Am I being selfish for not wanting to go back on antidepressant medication?
I feel like it would help my depression, but for all the wrong reasons.
I finally understand why I like Shinji we both closeted confused bi who run away from everything also now genesis soundtrack > ur fav rapper best album
Used to post in the thread on the OG KTT. Hope everyone is okay. Love you all.
Been rough lately cause I have migraines that literally take my already f***ed mental health & multiply it by 100 for a few days before & after. Seen 2 neurologist about it & nothing lol MRI came back fine. Pretty much gotta accept the s*** end of the stick here
Am I being selfish for not wanting to go back on antidepressant medication?

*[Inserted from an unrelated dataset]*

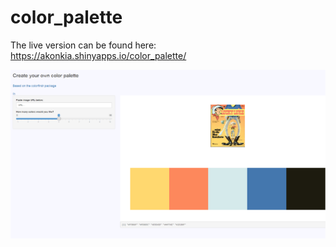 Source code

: # color_palette
The live version can be found here: https://akonkia.shinyapps.io/color_palette/


<img src="example_color_palette.png" width="600">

I feel like it would help my depression, but for all the wrong reasons.
Wrong reasons like what mate?
Wrong reasons like what mate?
Meaning I would still feel like crap, only numb to it, and my family can definitely tell I am feeling like crap.
I was on them before, and I just felt numb to everything, it helped my depression and anxiety a little, but it didn't get to the root of the problem. And plus, since we don't know how they 100% exactly work, with all the side effects that occur, one has to think if they are really a good choice if you don't need it.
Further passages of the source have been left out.